▶ _EXERCISE DIRECTIONS_
Tell how many lines contain the string "byte" in the material underneath; the reply is that number and no more.

────

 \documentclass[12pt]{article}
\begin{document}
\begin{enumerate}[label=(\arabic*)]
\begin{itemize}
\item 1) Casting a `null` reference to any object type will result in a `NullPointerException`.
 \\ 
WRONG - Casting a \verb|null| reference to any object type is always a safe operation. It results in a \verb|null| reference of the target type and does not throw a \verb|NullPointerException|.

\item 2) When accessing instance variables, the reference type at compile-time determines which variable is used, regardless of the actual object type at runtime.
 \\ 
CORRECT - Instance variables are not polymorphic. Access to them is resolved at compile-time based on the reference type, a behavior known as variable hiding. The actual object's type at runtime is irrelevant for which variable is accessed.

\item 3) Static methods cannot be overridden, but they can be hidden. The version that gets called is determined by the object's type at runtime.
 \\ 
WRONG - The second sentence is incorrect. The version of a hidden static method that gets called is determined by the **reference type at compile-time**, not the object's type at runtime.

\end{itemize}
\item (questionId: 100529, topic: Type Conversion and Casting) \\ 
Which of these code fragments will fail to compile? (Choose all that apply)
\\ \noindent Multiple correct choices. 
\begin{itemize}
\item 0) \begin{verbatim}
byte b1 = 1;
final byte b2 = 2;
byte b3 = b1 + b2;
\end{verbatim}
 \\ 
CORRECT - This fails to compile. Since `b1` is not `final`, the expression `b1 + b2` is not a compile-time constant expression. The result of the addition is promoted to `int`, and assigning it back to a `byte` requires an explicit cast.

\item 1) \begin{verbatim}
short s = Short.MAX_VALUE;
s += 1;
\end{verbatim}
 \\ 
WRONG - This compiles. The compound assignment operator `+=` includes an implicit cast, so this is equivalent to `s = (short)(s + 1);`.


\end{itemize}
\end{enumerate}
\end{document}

────

▶ _TASK RESULT_
4